からかってみようかと思ったのに思わぬカウンター。
私は口をモゴモゴとさせながら、返す言葉もなく伏し目がちに目をそらす。隣から智雅くんが私をからかっているが反抗などできない。

そんなこともつかの間。ひたひたとつい先ほども聞いた音が廊下に再び響き、私は硬直した。私は反射的に教室に引っ込む。怯える私を面白がって智雅くんと山田さんはゆっくりと教室に入ろうとした。が、怪異のいるこの廃校は何が起こるのかわからないものである。扉がいつまでも開いているとは限らないのだ。
私一人が教室に入ったとたん、バンと大きな音をたてて扉が閉まった。廊下に智雅くんと山田さんを残して。


「えええええ!?」

「あ、ちょ、葵ちゃん!」

「なるほど、怪奇現象だな」


廊下越しに分断されてしまった! しかも私一人で! 怖い!
扉を開けようと取っ手をつかんで、これでもかと全力を出したのに無駄に終わった。廊下から智雅くんに「葵ちゃん、そこで待ってて!」と言われたので、とりあえず来てくれることを信じて待つことにした。
……。
廊下で智雅くんの撃つ銃声が響き渡る。
……こわい。
気を紛らわせるものでもないかと周囲を見渡してみたが、肝心の学生鞄は智雅くんが持っているようだ。ど、どうにも周囲に気が散って、小さな埃でさえ気にしてしまう。あの天井に幽霊が張り付いているかもしれない。もしかしたら机と机の間に子どもの幽霊がこっちを覗き見ているかもしれない。もしかしたら不気味な女性が窓の外に浮いてるかもしれないいいうああああああ……。
……怖いんですけど。


「ど、どうしよう。もし智雅くんや山田さんと合流出来なかったら!」


ほんとむり。しんじゃう。
鳴り止まない銃声だけが唯一の安心だ。これなら誘拐されたり殺されそうになったり拷問されてるほうが楽だよ……。腕の傷跡を擦りながら重たいため息を吐く。生きてまたトリップできるのかしら。ああ、悩ましい。


「……」


あれ? 物音が止んだ? 銃声が止まった?
私はすぐに扉へ駆けて、再び取っ手を引いた。今度は扉が開いた。よかった! しかし、その先の廊下には誰もいない。つい先程まで銃声が鳴っていたというのに、それが嘘のように静まり返っているのだ。
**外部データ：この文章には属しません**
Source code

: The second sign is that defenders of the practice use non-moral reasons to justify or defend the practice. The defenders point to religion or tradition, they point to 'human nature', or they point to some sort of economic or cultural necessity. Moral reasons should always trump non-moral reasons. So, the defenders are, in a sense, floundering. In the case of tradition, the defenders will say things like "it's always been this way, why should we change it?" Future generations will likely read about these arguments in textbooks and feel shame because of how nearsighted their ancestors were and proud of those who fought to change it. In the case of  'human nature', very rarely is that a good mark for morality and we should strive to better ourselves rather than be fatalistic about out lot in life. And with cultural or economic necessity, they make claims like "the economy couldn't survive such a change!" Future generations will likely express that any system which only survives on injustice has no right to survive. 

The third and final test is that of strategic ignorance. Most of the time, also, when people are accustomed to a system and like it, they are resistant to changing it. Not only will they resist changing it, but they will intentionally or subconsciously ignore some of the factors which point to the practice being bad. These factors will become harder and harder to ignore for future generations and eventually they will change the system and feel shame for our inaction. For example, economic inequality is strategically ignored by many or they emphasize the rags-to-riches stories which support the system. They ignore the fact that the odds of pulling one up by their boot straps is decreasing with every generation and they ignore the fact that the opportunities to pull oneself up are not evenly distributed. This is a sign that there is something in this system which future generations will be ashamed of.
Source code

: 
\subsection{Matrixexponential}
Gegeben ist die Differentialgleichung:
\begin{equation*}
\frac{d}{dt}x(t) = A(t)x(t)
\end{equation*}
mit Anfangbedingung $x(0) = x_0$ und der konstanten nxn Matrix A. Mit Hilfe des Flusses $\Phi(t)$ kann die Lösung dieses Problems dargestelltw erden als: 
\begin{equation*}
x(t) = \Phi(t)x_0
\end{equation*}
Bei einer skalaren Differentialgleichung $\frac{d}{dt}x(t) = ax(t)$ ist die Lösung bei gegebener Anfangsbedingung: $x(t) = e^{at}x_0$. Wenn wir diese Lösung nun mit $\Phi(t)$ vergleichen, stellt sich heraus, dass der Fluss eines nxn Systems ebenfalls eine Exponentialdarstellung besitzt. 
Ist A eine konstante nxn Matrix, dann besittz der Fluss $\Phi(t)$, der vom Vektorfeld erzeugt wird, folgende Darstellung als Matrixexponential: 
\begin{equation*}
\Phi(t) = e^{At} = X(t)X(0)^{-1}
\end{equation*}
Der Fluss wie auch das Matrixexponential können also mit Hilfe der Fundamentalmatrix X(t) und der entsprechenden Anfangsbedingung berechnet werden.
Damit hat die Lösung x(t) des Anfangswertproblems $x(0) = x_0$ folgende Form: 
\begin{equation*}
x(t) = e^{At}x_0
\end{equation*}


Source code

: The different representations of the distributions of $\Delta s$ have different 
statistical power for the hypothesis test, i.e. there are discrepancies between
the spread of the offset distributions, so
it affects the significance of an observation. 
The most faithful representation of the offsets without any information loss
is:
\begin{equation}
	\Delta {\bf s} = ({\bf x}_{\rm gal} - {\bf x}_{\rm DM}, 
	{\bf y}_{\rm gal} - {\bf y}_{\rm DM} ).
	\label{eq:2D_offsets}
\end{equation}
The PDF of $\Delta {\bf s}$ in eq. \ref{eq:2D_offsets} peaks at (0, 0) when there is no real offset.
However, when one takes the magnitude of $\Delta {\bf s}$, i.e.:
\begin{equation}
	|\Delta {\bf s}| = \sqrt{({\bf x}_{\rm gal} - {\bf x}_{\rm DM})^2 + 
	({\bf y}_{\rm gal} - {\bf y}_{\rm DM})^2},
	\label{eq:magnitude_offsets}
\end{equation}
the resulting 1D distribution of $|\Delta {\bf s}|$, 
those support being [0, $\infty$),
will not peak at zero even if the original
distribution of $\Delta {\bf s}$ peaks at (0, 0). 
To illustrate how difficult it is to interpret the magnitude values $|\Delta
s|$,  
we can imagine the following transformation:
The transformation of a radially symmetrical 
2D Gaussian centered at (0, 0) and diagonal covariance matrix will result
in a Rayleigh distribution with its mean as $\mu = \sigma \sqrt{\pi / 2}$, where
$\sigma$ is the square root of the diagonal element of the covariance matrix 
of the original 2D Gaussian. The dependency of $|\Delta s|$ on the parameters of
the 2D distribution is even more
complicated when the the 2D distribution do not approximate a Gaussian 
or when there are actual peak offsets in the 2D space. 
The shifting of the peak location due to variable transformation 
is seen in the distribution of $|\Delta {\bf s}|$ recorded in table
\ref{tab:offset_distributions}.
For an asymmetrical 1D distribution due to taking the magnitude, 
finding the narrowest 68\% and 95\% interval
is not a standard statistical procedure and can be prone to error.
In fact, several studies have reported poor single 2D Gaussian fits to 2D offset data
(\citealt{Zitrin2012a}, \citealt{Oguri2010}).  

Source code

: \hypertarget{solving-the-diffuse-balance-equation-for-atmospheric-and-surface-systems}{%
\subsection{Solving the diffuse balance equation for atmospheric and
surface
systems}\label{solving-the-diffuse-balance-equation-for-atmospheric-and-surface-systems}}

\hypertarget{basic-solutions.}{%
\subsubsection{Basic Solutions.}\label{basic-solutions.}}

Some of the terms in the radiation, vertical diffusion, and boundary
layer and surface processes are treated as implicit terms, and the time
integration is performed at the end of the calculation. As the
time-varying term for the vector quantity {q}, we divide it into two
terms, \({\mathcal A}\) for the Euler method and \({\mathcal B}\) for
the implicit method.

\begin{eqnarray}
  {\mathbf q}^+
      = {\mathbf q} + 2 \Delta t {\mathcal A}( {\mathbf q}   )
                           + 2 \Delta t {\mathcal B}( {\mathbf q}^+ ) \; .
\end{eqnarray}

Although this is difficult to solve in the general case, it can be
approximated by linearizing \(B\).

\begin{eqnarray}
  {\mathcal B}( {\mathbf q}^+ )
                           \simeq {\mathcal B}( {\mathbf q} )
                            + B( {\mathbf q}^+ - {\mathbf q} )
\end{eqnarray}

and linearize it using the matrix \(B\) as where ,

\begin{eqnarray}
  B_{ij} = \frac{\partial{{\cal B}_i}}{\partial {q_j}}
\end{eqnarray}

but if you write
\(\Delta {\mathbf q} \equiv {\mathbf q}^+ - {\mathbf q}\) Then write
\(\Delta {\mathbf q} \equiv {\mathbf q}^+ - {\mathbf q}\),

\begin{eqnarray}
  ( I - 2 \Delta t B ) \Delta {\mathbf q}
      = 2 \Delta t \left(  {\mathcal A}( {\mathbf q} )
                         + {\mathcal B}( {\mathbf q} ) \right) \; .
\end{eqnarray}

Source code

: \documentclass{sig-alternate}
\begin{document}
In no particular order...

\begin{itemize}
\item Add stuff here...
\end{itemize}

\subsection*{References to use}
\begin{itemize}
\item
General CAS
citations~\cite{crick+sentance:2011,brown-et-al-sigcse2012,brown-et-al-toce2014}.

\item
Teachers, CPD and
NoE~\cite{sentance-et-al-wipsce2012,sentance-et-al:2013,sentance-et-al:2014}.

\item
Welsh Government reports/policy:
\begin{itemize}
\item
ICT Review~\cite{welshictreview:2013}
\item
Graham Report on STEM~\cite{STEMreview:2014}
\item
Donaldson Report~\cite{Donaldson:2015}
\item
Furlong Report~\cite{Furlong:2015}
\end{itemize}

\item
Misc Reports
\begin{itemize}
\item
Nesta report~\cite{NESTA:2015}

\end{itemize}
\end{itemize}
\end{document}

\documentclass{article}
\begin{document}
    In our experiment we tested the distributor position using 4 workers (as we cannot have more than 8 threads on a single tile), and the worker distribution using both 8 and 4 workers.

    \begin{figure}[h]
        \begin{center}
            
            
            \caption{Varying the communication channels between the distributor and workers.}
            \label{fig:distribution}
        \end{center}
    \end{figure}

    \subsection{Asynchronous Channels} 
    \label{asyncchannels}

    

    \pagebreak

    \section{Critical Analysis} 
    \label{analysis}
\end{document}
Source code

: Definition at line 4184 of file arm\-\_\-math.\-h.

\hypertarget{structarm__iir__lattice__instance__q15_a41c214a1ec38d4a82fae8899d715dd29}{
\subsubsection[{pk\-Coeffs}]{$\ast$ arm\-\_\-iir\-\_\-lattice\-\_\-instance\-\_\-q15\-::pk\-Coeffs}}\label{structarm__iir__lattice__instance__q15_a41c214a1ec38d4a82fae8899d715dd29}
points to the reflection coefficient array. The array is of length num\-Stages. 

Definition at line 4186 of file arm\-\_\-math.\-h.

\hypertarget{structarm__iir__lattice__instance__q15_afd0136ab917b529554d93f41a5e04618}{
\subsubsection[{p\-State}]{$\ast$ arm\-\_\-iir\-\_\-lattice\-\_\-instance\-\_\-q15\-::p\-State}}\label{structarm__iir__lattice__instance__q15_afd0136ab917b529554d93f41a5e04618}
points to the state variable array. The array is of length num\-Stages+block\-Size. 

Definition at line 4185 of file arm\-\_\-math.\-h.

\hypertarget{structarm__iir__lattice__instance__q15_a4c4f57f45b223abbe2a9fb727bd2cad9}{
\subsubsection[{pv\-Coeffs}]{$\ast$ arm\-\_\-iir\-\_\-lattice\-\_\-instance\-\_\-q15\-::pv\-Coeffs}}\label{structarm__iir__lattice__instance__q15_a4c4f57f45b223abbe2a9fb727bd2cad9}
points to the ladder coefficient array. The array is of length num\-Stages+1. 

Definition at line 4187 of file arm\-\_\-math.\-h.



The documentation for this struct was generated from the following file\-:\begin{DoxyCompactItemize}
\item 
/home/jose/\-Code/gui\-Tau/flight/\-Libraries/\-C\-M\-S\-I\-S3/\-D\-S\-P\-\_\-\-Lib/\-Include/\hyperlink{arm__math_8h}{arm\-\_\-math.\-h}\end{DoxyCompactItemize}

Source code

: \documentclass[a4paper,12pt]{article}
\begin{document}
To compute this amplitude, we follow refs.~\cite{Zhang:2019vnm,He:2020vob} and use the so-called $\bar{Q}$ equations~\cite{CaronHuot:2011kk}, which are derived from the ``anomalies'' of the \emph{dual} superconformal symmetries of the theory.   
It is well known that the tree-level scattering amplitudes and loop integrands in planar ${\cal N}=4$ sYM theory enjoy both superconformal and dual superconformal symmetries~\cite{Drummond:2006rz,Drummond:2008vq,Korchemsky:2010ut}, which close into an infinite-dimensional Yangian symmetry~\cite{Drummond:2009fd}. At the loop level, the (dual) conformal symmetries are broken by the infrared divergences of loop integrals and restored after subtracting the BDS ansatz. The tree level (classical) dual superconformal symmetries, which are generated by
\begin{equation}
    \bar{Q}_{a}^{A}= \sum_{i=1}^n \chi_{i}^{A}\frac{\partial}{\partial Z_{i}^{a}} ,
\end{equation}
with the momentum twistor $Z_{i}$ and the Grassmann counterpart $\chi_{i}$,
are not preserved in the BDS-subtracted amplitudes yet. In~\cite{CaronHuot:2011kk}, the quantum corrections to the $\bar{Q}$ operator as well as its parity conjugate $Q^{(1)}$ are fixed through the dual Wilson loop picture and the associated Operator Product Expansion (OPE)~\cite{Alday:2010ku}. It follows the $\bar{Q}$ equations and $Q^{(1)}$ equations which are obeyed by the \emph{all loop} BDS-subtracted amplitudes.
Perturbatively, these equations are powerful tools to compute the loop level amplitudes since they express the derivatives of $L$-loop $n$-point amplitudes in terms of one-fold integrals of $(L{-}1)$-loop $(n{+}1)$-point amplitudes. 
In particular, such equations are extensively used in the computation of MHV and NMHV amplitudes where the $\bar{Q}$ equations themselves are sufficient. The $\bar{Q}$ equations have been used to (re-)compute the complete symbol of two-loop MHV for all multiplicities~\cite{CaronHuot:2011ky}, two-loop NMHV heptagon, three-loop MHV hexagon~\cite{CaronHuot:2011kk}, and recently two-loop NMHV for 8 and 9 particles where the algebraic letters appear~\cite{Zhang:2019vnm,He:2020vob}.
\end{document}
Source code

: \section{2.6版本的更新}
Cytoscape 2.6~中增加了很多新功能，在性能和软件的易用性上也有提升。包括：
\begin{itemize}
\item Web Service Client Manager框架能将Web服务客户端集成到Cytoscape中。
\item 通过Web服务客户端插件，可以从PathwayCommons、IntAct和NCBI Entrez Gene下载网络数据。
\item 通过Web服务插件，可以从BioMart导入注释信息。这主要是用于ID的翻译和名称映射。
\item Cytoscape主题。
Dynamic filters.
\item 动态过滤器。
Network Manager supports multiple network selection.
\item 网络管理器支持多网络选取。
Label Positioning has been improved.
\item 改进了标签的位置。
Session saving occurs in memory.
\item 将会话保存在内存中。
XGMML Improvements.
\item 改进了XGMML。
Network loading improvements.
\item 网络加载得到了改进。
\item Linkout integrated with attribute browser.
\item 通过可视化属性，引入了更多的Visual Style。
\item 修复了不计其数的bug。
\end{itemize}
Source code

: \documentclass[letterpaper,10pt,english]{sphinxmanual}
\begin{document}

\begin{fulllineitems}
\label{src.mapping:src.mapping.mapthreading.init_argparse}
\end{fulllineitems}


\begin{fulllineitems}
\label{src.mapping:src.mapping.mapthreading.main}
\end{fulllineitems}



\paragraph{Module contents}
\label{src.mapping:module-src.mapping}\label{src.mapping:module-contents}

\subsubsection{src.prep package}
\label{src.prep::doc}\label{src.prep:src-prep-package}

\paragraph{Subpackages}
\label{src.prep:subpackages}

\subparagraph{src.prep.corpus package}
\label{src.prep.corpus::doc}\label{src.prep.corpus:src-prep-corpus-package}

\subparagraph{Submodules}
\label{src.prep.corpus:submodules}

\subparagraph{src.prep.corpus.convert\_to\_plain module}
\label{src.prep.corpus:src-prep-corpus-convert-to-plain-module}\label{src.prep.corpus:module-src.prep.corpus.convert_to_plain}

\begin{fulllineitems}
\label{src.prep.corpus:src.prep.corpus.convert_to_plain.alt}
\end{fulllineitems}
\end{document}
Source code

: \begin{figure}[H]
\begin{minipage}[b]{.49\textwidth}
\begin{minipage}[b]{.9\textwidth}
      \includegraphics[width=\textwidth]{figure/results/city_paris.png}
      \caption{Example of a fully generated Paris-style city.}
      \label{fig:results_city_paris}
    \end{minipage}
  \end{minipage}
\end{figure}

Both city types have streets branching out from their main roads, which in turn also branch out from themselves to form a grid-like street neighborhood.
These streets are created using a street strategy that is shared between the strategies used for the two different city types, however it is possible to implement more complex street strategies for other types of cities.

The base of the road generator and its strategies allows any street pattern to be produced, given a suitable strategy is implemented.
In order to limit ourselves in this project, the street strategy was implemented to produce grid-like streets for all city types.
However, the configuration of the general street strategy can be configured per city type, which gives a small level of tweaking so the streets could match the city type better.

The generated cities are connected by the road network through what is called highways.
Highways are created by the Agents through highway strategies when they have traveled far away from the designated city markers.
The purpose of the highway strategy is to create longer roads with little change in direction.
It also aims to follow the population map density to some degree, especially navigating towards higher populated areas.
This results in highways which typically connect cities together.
あるのは廊下を吹き抜ける冷たい風のみ。


「え……。そんなバカな」


背中を走る寒気。吐き気がするほどの恐怖。

あ、ああああ、あああ……。

壊れた機械のような呻き声が背後から聞こえた。誰か後ろにいる。背後に何かいる! 智雅くんの悪戯だと思いたいところだが、全く別の声質だということはすぐに分かってしまう。
あああああ、神様、仏様、山田さん。まじでヘルプ……。